- **EXERCISE**
Print the lines of the listing below verbatim from its first line through the line bearing "got an unexpected". Any pictures are to be omitted.

- **DATA FOR REVIEW**
[Start of section]

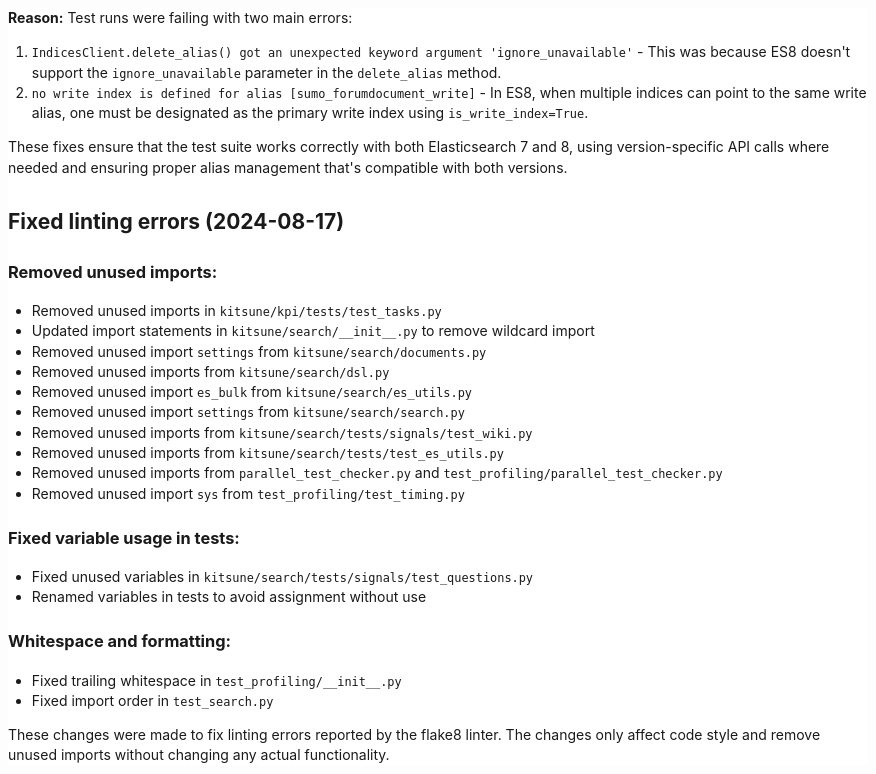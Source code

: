 **Reason:**
Test runs were failing with two main errors:
1. `IndicesClient.delete_alias() got an unexpected keyword argument 'ignore_unavailable'` - This was because ES8 doesn't support the `ignore_unavailable` parameter in the `delete_alias` method.
2. `no write index is defined for alias [sumo_forumdocument_write]` - In ES8, when multiple indices can point to the same write alias, one must be designated as the primary write index using `is_write_index=True`.

These fixes ensure that the test suite works correctly with both Elasticsearch 7 and 8, using version-specific API calls where needed and ensuring proper alias management that's compatible with both versions.

## Fixed linting errors (2024-08-17)

### Removed unused imports:
- Removed unused imports in `kitsune/kpi/tests/test_tasks.py`
- Updated import statements in `kitsune/search/__init__.py` to remove wildcard import
- Removed unused import `settings` from `kitsune/search/documents.py`
- Removed unused imports from `kitsune/search/dsl.py`
- Removed unused import `es_bulk` from `kitsune/search/es_utils.py`
- Removed unused import `settings` from `kitsune/search/search.py`
- Removed unused imports from `kitsune/search/tests/signals/test_wiki.py`
- Removed unused imports from `kitsune/search/tests/test_es_utils.py`
- Removed unused imports from `parallel_test_checker.py` and `test_profiling/parallel_test_checker.py`
- Removed unused import `sys` from `test_profiling/test_timing.py`

### Fixed variable usage in tests:
- Fixed unused variables in `kitsune/search/tests/signals/test_questions.py`
- Renamed variables in tests to avoid assignment without use

### Whitespace and formatting:
- Fixed trailing whitespace in `test_profiling/__init__.py`
- Fixed import order in `test_search.py`

These changes were made to fix linting errors reported by the flake8 linter. The changes only affect code style and remove unused imports without changing any actual functionality.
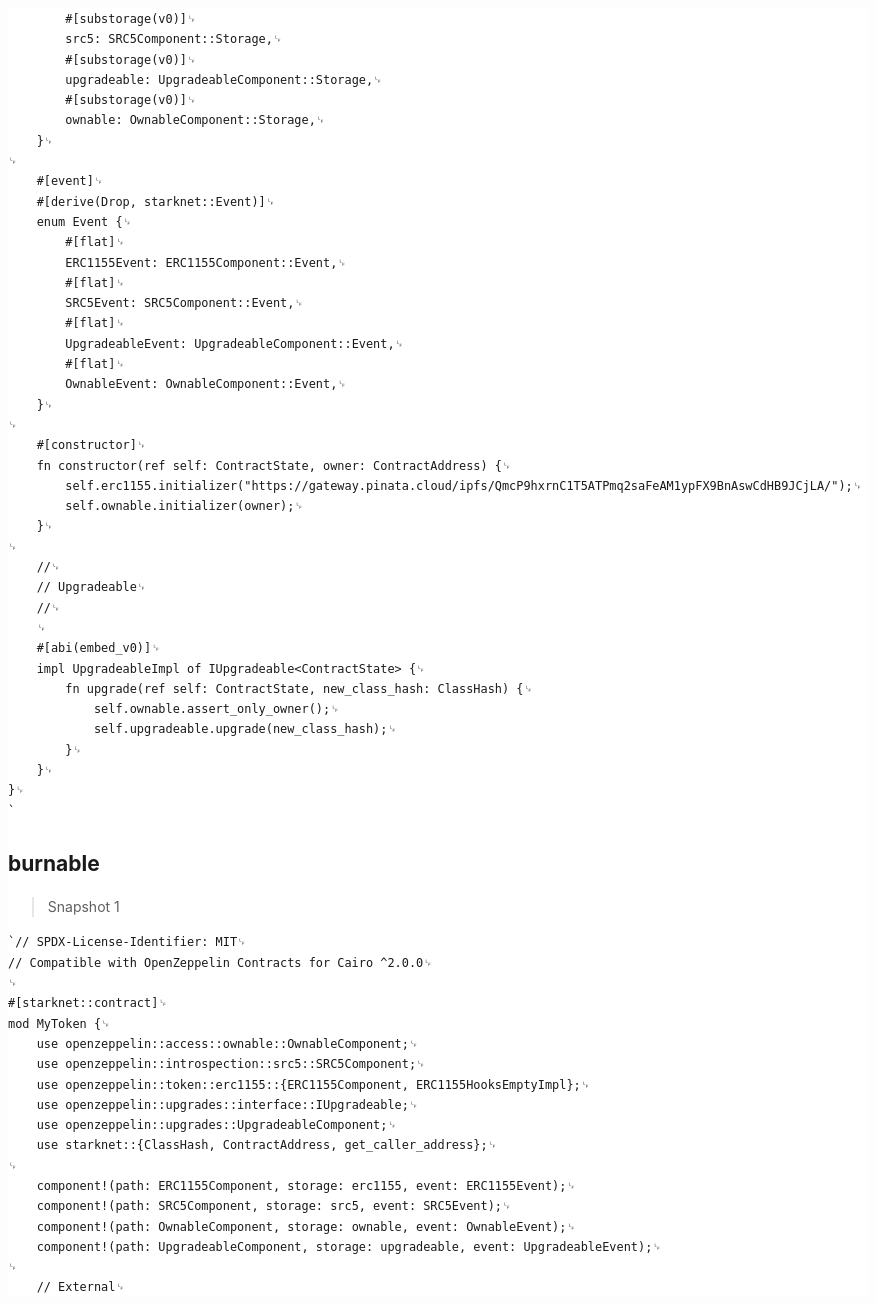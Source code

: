             #[substorage(v0)]␊
            src5: SRC5Component::Storage,␊
            #[substorage(v0)]␊
            upgradeable: UpgradeableComponent::Storage,␊
            #[substorage(v0)]␊
            ownable: OwnableComponent::Storage,␊
        }␊
    ␊
        #[event]␊
        #[derive(Drop, starknet::Event)]␊
        enum Event {␊
            #[flat]␊
            ERC1155Event: ERC1155Component::Event,␊
            #[flat]␊
            SRC5Event: SRC5Component::Event,␊
            #[flat]␊
            UpgradeableEvent: UpgradeableComponent::Event,␊
            #[flat]␊
            OwnableEvent: OwnableComponent::Event,␊
        }␊
    ␊
        #[constructor]␊
        fn constructor(ref self: ContractState, owner: ContractAddress) {␊
            self.erc1155.initializer("https://gateway.pinata.cloud/ipfs/QmcP9hxrnC1T5ATPmq2saFeAM1ypFX9BnAswCdHB9JCjLA/");␊
            self.ownable.initializer(owner);␊
        }␊
    ␊
        //␊
        // Upgradeable␊
        //␊
        ␊
        #[abi(embed_v0)]␊
        impl UpgradeableImpl of IUpgradeable<ContractState> {␊
            fn upgrade(ref self: ContractState, new_class_hash: ClassHash) {␊
                self.ownable.assert_only_owner();␊
                self.upgradeable.upgrade(new_class_hash);␊
            }␊
        }␊
    }␊
    `

## burnable

> Snapshot 1

    `// SPDX-License-Identifier: MIT␊
    // Compatible with OpenZeppelin Contracts for Cairo ^2.0.0␊
    ␊
    #[starknet::contract]␊
    mod MyToken {␊
        use openzeppelin::access::ownable::OwnableComponent;␊
        use openzeppelin::introspection::src5::SRC5Component;␊
        use openzeppelin::token::erc1155::{ERC1155Component, ERC1155HooksEmptyImpl};␊
        use openzeppelin::upgrades::interface::IUpgradeable;␊
        use openzeppelin::upgrades::UpgradeableComponent;␊
        use starknet::{ClassHash, ContractAddress, get_caller_address};␊
    ␊
        component!(path: ERC1155Component, storage: erc1155, event: ERC1155Event);␊
        component!(path: SRC5Component, storage: src5, event: SRC5Event);␊
        component!(path: OwnableComponent, storage: ownable, event: OwnableEvent);␊
        component!(path: UpgradeableComponent, storage: upgradeable, event: UpgradeableEvent);␊
    ␊
        // External␊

[End of section]

- **RESULT FOR THIS TASK**
Source code

: **Reason:**
Test runs were failing with two main errors:
1. `IndicesClient.delete_alias() got an unexpected keyword argument 'ignore_unavailable'` - This was because ES8 doesn't support the `ignore_unavailable` parameter in the `delete_alias` method.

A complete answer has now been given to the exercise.